2.6 两组治疗前后影像学改善情况比较 由表6可见,两组患者治疗前后影像学改变DR有改善,但变化比较差异无统计学意义(P>0.05),CT、MRI治疗前后变化不大。见表6。
表5 两组治疗前后血脂变化比较(±s) mmo/L
表5 两组治疗前后血脂变化比较(±s) mmo/L
组别 时间 胆固醇 甘油三酯治疗组 治疗前 5.21±0.21 1.98±0.19(n=60) 治疗后 5.18±0.14 1.15±0.17对照组 治疗前 5.86±0.25 2.34±0.11(n=56) 治疗后 5.27±0.17 2.01±0.16
表6 两组治疗前后影像学改善情况比较 例(%)
3 讨论
颈椎病是国际性多发病,其发病率占成人的60%,在某些职业高达90%以上。近年来有不断增长和年轻化趋势,给家庭和社会带来很大负担。现代医学认为,颈椎病是颈椎间盘退行性改变及其继发性病理改变,累及其周围组织结构出现相应的临床症状[10]。将颈椎病分为颈型、神经根型、脊髓型、椎动脉型、交感神经型和其他型。颈椎病的发病机理主要有三种。
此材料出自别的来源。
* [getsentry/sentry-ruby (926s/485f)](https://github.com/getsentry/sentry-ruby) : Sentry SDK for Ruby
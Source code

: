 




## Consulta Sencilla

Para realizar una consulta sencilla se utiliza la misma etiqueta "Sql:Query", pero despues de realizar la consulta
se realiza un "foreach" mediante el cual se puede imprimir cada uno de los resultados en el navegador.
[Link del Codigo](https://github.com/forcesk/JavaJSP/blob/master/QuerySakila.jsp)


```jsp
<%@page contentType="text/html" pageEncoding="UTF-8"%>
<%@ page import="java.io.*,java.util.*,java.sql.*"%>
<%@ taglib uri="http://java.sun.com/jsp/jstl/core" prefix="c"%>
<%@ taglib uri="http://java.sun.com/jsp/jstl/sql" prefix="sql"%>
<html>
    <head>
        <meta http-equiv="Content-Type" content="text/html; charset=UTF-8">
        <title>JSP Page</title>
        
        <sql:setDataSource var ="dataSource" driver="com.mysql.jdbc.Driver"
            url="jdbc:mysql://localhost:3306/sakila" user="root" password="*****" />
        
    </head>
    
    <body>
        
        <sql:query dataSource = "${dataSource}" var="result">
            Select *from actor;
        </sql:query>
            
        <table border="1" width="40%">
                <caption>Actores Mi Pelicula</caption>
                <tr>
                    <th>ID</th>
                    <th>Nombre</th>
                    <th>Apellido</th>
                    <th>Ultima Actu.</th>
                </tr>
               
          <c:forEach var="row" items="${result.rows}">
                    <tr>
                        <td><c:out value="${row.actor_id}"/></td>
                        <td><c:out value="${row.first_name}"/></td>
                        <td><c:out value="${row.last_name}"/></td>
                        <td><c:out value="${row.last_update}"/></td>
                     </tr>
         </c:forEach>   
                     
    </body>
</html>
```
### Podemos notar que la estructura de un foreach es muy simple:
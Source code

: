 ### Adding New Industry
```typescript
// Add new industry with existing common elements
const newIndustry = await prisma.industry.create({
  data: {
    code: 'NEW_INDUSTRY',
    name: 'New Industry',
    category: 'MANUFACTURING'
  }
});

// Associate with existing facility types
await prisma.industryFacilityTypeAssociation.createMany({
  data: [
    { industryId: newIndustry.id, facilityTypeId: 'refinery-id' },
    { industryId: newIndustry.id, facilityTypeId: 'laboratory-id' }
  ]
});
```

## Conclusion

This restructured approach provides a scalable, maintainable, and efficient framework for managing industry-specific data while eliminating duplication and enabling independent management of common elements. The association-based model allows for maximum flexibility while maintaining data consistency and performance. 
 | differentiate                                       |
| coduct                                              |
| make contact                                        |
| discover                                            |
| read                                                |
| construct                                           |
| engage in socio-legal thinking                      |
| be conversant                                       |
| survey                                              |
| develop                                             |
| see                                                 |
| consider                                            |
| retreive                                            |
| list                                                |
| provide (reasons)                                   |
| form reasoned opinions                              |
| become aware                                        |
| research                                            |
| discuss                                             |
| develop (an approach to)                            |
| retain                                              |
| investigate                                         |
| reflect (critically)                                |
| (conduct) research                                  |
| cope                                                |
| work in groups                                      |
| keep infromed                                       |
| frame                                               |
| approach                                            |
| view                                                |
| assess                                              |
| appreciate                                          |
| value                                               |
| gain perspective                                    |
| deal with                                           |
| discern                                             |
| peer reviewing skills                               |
第一种是机械压迫学说。第二种是生物力平衡失调学说。第三种炎性介质学说[11]。任卫东[12]教授将颈椎病的发病原因大体分为椎管内和椎管外两大因素引起。重点论述了椎管外软组织损伤的发病机理。他认为,急性损伤、慢性劳损、还有未知因素,可引起颈椎病原发因素中的全身因素,都可引起局部软组织逐步形成无菌性炎症反应、炎性粘连、炎性纤维组织增生、变性。继发因素是肌痉挛和肌挛缩。肌痉挛反过来可以加重炎性粘连炎性纤维组织增生,血管痉挛影响血液循环,产生新陈代谢障碍,特别是乳酸、钾离子浓度增加软组织的疼痛,还可以引起植物神经性紊乱、内脏功能失调。肌痉挛破坏了身体力平衡,造成软组织的动态平衡失调和力的平衡失调,如小关节的错位、骨质增生。肌痉挛持久不愈可引起肌挛缩,造成神经、血管、脊髓受压的严重病变。后人总结为“痛则不松,不松则痛”,与中医学讲得“痛则不通,不通则痛”相得益彰。所以“去痛致松,以松治痛”也是颈椎病的治则[13-14]。笔者选取枕下凹点部位进针,松解头半棘肌、鬟枕后肌筋膜挛缩状态,解除对基底动脉压迫;取枕下三角区进针,此处肌肉有斜方肌、胸锁乳突肌、头下直肌,头夹肌、头半棘肌,是椎动脉向上穿出鬟椎横孔向内进入枕下三角,经过鬟椎后弓穿过鬟枕后膜,进入枕骨大孔到颅腔的通道,同时C1和C2脊神经后支在此通过,因此,采用枕下三角松解术,可使此区肌肉痉挛状态消除,椎动脉血管受压缓解,从而使颅内动脉供血不足得到改善。松解第2颈椎棘突及棘间韧带,可纠正鬟枢椎错位,解除脊髓前动脉受压状态。采用颈椎横突前、后结节点松解术,使神经产生了应激的逃避反应,神经根与周围组织的粘连得以松解;使内源性镇痛物质分泌增多,受刺激的周围组织循环加强,有利于神经根水肿和无菌炎症的消退,同时银质针强烈刺激,降低了交感神经的兴奋性,使血管舒张,管腔增大,有利于血行。关节突关节点、颈椎棘间点、病变压痛点等松解了棘突间韧带及横突间肌、横突间韧带、回旋肌、多裂肌、关节囊、黄韧带等使局部粘连、硬结、肌肉痉挛状态得以解除,恢复颈部力学平衡,消除了挛缩组织对颈椎的无序牵拉,从而缓解了神经根和神经走行路径上的压迫和刺激。银质针刺激颈部相当于经络学说上的华佗夹脊、哑门、风池、完骨、天柱、翳风等穴位,使皮质脊髓束和皮质脑干束对冲动的传递功能增强,神经调节作用改善了脑血管机能。此外,刺激局部使神经中的痛觉纤维传导阻滞,提高了机体疼痛阈值,增强了机体对疼痛的耐受性,通过神经、体液调节作用,影响了交感神经末梢化学介质的释放,使颅内动脉血流得以改善、临床症状得以解除。研究结果显示,(1)两组治疗前后综合疗效比较,治疗组综合疗效95.00%,对照组综合疗效76.75%,二者比较差异有统计学意义(P<0.05,P<0.01),说明治疗组在综合疗效方面明显优于对照组;(2)脑彩超结果显示,同组治疗前后MCA、PCA、ACA、VA、BA的Vmax、RI均明显降低,Vmin均明显升高(P<0.05或P<0.01),提示治疗组治疗前后改善颅内动脉血流动力学方面明显优于对照组。